Does anyone have any firsthand cuban from cuba sandwich experience? What would you say makes a perfect one?


----------



## Spiritboxer (Mar 15, 2007)

Heh, I just ate one an hour or so ago. I'd add thinly sliced pickle, mayo and mojito (a garlic/oil condiment) to the afore mentioned ingredients and the cheese could be perhaps, swiss. I must mention I've never made one myself but the latino bakery nearby really does it well. Btw, I'm kinda vague on this but in Miami they use what I believe is pan de manteca, a bread made with lard, which may add to it's authenticity.


----------



## Mr. P (Mar 15, 2007)

Lugaru said:
			
		

> Ok, Im working on an article about my "quest for a great cuban sandwich" here in Boston, but part of what Im writting about is how in all these years I have not been able to define this elusive sandwich beyond the pork leg, smoked ham and cheese made in a sandwich press.
> 
> * Does anyone have any firsthand cuban from cuba sandwich experience? What would you say makes a perfect one?*



Miami!


----------



## Spiritboxer (Mar 15, 2007)

Mr. P said:
			
		

> Miami!


Well yeah, my godparents were from Cuba and they seemed to enjoy the Miami version. Never thought to question it's authenticity and it's too late to ask so......


----------



## Andy M. (Mar 15, 2007)

Check out this older thread.


----------



## VeraBlue (Mar 15, 2007)

Spiritboxer said:
			
		

> Heh, I just ate one an hour or so ago. I'd add thinly sliced pickle, mayo and mojito (a garlic/oil condiment) to the afore mentioned ingredients and the cheese could be perhaps, swiss. I must mention I've never made one myself but the latino bakery nearby really does it well. Btw, I'm kinda vague on this but in Miami they use what I believe is pan de manteca, a bread made with lard, which may add to it's authenticity.
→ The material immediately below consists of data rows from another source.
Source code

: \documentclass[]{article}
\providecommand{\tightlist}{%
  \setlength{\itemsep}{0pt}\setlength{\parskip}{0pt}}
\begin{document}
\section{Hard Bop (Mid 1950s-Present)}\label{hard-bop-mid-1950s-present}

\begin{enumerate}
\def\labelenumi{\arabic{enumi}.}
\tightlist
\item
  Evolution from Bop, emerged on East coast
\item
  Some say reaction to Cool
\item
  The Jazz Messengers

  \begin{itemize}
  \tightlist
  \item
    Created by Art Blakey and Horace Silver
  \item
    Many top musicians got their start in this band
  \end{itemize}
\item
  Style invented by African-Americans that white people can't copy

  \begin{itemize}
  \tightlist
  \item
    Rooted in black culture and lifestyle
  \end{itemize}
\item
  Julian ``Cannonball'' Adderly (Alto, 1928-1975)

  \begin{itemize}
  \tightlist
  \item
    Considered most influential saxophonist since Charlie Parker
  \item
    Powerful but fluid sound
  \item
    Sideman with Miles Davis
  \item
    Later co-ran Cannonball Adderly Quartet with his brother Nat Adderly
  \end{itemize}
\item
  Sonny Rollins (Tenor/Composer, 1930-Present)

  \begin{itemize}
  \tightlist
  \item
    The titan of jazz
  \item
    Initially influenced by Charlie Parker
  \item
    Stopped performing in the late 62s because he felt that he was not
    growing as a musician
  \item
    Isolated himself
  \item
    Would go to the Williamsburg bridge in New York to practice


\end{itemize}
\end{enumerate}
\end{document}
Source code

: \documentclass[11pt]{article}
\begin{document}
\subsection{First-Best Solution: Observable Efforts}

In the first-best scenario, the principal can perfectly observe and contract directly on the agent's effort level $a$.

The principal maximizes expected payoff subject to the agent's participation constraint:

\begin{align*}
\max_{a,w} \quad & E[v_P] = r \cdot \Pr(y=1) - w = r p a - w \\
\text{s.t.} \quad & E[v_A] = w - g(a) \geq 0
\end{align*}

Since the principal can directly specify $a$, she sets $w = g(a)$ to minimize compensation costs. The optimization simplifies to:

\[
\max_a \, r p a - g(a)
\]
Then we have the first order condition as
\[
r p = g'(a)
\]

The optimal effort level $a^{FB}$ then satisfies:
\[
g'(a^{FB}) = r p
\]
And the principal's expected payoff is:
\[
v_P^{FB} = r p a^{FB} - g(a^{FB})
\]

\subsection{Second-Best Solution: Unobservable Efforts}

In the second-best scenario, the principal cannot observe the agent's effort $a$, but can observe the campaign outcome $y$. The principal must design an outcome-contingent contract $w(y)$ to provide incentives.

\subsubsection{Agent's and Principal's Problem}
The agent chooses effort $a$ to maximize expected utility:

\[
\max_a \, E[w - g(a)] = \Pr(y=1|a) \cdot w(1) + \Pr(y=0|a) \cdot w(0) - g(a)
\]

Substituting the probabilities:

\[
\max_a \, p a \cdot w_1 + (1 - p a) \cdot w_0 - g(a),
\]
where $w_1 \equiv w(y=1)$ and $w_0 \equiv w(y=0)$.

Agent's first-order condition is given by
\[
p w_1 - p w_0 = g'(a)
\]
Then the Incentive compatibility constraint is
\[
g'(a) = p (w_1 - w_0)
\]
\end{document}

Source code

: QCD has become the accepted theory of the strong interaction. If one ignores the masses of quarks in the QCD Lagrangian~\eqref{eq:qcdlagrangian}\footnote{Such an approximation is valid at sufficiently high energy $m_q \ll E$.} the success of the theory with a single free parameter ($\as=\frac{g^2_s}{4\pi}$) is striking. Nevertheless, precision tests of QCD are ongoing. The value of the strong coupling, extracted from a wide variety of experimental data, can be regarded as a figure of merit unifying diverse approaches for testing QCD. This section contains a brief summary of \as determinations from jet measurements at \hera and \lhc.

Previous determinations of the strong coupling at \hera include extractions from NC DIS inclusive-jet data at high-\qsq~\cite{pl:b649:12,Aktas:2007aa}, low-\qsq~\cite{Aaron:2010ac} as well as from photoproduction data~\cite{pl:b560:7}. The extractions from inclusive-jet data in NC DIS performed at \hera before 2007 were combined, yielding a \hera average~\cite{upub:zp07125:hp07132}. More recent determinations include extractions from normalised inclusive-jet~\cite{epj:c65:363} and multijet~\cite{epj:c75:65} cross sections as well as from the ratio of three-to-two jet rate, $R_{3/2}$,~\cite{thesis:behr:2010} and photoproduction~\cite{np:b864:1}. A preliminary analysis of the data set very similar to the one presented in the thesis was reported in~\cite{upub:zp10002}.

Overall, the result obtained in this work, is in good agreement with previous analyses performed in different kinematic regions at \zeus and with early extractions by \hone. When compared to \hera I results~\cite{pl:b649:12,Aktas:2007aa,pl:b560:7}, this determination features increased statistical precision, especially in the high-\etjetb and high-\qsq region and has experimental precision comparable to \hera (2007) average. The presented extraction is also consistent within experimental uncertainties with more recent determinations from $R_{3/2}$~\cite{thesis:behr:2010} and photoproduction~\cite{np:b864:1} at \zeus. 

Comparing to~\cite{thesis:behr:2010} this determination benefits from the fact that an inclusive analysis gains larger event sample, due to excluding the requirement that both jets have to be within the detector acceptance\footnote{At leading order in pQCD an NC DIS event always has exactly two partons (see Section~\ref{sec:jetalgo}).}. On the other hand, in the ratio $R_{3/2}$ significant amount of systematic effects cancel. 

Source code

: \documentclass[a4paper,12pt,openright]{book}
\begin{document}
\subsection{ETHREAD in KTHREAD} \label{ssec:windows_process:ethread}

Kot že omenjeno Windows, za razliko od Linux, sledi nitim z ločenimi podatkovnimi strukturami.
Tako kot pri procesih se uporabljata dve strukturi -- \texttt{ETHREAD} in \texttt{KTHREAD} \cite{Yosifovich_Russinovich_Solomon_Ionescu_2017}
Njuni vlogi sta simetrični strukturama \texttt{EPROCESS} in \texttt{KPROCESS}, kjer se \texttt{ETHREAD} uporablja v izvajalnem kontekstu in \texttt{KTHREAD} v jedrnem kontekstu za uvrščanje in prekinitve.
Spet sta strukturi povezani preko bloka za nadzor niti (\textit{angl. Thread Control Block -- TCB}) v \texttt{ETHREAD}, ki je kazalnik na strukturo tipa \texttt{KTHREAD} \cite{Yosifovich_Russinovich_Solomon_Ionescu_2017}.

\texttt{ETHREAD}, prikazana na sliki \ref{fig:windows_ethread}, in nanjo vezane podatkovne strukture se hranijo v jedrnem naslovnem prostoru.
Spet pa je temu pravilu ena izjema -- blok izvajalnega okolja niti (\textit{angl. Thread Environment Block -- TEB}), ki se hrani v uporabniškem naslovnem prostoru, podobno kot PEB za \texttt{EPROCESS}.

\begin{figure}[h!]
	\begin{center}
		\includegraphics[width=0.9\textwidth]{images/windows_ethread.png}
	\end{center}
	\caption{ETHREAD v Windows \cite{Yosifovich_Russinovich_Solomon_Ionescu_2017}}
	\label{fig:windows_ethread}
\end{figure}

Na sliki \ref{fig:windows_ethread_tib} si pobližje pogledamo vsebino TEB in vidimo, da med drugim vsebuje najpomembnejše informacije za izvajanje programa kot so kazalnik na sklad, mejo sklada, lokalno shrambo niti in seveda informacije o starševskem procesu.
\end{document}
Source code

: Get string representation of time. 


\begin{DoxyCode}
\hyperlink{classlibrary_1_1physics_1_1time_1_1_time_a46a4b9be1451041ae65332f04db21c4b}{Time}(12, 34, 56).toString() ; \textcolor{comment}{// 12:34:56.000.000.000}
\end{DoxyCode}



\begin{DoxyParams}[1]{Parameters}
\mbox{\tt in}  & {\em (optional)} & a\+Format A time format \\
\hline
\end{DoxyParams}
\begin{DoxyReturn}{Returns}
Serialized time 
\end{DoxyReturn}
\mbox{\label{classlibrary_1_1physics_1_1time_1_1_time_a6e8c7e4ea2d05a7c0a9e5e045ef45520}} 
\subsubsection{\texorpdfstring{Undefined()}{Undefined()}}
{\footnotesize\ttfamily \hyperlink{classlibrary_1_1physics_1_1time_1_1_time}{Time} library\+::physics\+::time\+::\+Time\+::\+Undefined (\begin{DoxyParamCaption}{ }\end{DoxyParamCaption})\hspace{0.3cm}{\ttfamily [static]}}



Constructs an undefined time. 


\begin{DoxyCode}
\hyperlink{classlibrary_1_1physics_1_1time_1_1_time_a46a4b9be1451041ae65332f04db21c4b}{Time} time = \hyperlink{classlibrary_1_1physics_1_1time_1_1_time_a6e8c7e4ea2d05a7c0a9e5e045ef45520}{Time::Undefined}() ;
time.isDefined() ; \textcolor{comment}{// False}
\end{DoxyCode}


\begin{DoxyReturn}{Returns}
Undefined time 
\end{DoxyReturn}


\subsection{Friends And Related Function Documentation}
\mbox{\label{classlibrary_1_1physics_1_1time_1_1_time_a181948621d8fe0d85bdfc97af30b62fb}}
In my book, you are quite spot on, save the addition of mayonnaise.  I've always had it with the garlic/oil and a smattering of mustard.
Baked ham with some of the au jus, swiss cheese and good cuban bread.  Then, all you need is a grill and a brick.


----------



## Spiritboxer (Mar 16, 2007)

Salud, VeraBlue. I'll have to try it with mustard.
This is waaay off topic but I'm having a really good laugh at my own expense. My first gig was back in the early '60s with a latin/jazz group playing cuban based music at a place called The Club Cubano up in the Bronx. Not one Cuban in the band...
I studied Karate with a Puerto Rican, Tai Chi with a Japanese and Reiki with a psychic from Jersey. I'm coming to the conclusion I've never done anything authentic in my entire life. Enjoyed the heck out of it all though. On the upside, one of my crew is from Cuba, I'll see him Sunday and get to the bottom of all this.


----------



## Lugaru (Mar 16, 2007)

Nice, you guys are extremely helpful. Personally I grew up thinking that a cuban sandwich HAD to have a smattering of black beans because that's how they made 'em in my hometown in Mexico. That's the main reason Im asking for recipes, to see what the original looks like and gather some variations. 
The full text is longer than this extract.